_EXERCISE INSTRUCTIONS_
Set down each record below precisely, skipping the pictures.

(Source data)
******************************

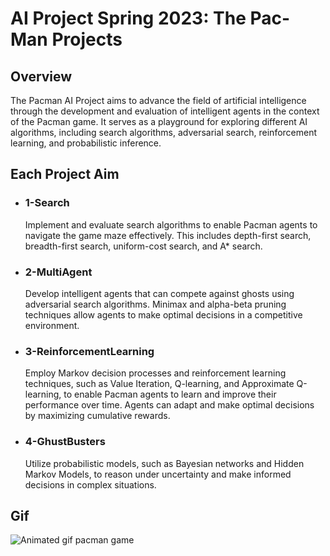 # AI Project Spring 2023: The Pac-Man Projects

## Overview
The Pacman AI Project aims to advance the field of artificial intelligence through the development and evaluation of intelligent agents in the context of the Pacman game. It serves as a playground for exploring different AI algorithms, including search algorithms, adversarial search, reinforcement learning, and probabilistic inference.

## Each Project Aim

- ### 1-Search
   Implement and evaluate search algorithms to enable Pacman agents to navigate the game maze effectively. This includes depth-first search, breadth-first search, uniform-cost search, and A* search.
- ### 2-MultiAgent
   Develop intelligent agents that can compete against ghosts using adversarial search algorithms. Minimax and alpha-beta pruning techniques allow agents to make optimal decisions in a competitive environment.
- ### 3-ReinforcementLearning
   Employ Markov decision processes and reinforcement learning techniques, such as Value Iteration, Q-learning, and Approximate Q-learning, to enable Pacman agents to learn and improve their performance over time. Agents can adapt and make optimal decisions by maximizing cumulative rewards.
- ### 4-GhustBusters
   Utilize probabilistic models, such as Bayesian networks and Hidden Markov Models, to reason under uncertainty and make informed decisions in complex situations.

## Gif
![Animated gif pacman game](http://ai.berkeley.edu/images/pacman_game.gif)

******************************

_TASK ANSWER_
 # AI Project Spring 2023: The Pac-Man Projects

## Overview
The Pacman AI Project aims to advance the field of artificial intelligence through the development and evaluation of intelligent agents in the context of the Pacman game. It serves as a playground for exploring different AI algorithms, including search algorithms, adversarial search, reinforcement learning, and probabilistic inference.

## Each Project Aim

- ### 1-Search
   Implement and evaluate search algorithms to enable Pacman agents to navigate the game maze effectively. This includes depth-first search, breadth-first search, uniform-cost search, and A* search.
- ### 2-MultiAgent
   Develop intelligent agents that can compete against ghosts using adversarial search algorithms. Minimax and alpha-beta pruning techniques allow agents to make optimal decisions in a competitive environment.
- ### 3-ReinforcementLearning
   Employ Markov decision processes and reinforcement learning techniques, such as Value Iteration, Q-learning, and Approximate Q-learning, to enable Pacman agents to learn and improve their performance over time. Agents can adapt and make optimal decisions by maximizing cumulative rewards.
- ### 4-GhustBusters
   Utilize probabilistic models, such as Bayesian networks and Hidden Markov Models, to reason under uncertainty and make informed decisions in complex situations.

## Gif
![Animated gif pacman game](http://ai.berkeley.edu/images/pacman_game.gif)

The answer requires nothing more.